__Task objective__:
If a line in the entries below includes "Kikuchi", show that line.

__Dataset extract__:
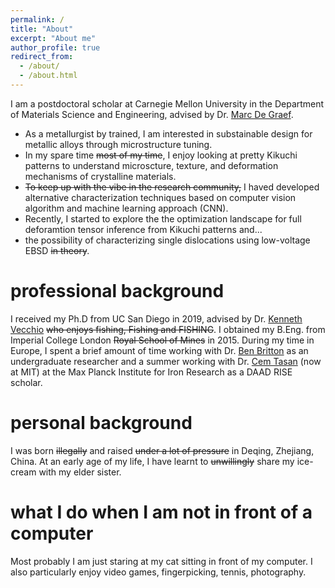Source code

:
 ```yaml
---
permalink: /
title: "About"
excerpt: "About me"
author_profile: true
redirect_from: 
  - /about/
  - /about.html
---
```


I am a postdoctoral scholar at Carnegie Mellon University in the Department of Materials Science and Engineering, advised by Dr. [Marc De Graef](https://www.cmu.edu/engineering/materials/people/faculty/bios/de_graef.html/). 
  * As a metallurgist by trained, I am interested in substainable design for metallic alloys through microstructure tuning. 
  * In my spare time ~~most of my time~~, I enjoy looking at pretty Kikuchi patterns to understand microscture, texture, and deformation mechanisms of crystalline materials. 
  * ~~To keep up with the vibe in the research community,~~ I haved developed alternative characterization techniques based on computer vision algorithm and machine learning approach (CNN). 
  * Recently, I started to explore the the optimization landscape for full deforamtion tensor inference from Kikuchi patterns and...
  * the possibility of characterizing single dislocations using low-voltage EBSD ~~in theory~~.
 

professional background
======
I received my Ph.D from UC San Diego in 2019, advised by  Dr. [Kenneth Vecchio](https://sites.google.com/eng.ucsd.edu/kennethvecchioresearchgroup/) ~~who enjoys fishing, Fishing and  FISHING~~. I obtained my B.Eng. from Imperial College London ~~Royal School of Mines~~ in 2015. During my time in Europe, I spent a brief amount of time working with Dr. [Ben Britton](https://www.expmicromech.com/) as an undergraduate researcher and a summer working with Dr. [Cem Tasan](https://tasan.mit.edu/research/) (now at MIT) at the Max Planck Institute for Iron Research as a DAAD RISE scholar.

personal background
======
I was born ~~illegally~~ and raised ~~under a lot of pressure~~ in Deqing, Zhejiang, China. At an early age of my life, I have learnt to ~~unwillingly~~ share my ice-cream with my elder sister. 

what I do when I am not in front of a computer
======
Most probably I am just staring at my cat sitting in front of my computer. I also particularly enjoy video games, fingerpicking, tennis, photography.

__Expected answer__:
  * In my spare time ~~most of my time~~, I enjoy looking at pretty Kikuchi patterns to understand microscture, texture, and deformation mechanisms of crystalline materials. 
  * Recently, I started to explore the the optimization landscape for full deforamtion tensor inference from Kikuchi patterns and...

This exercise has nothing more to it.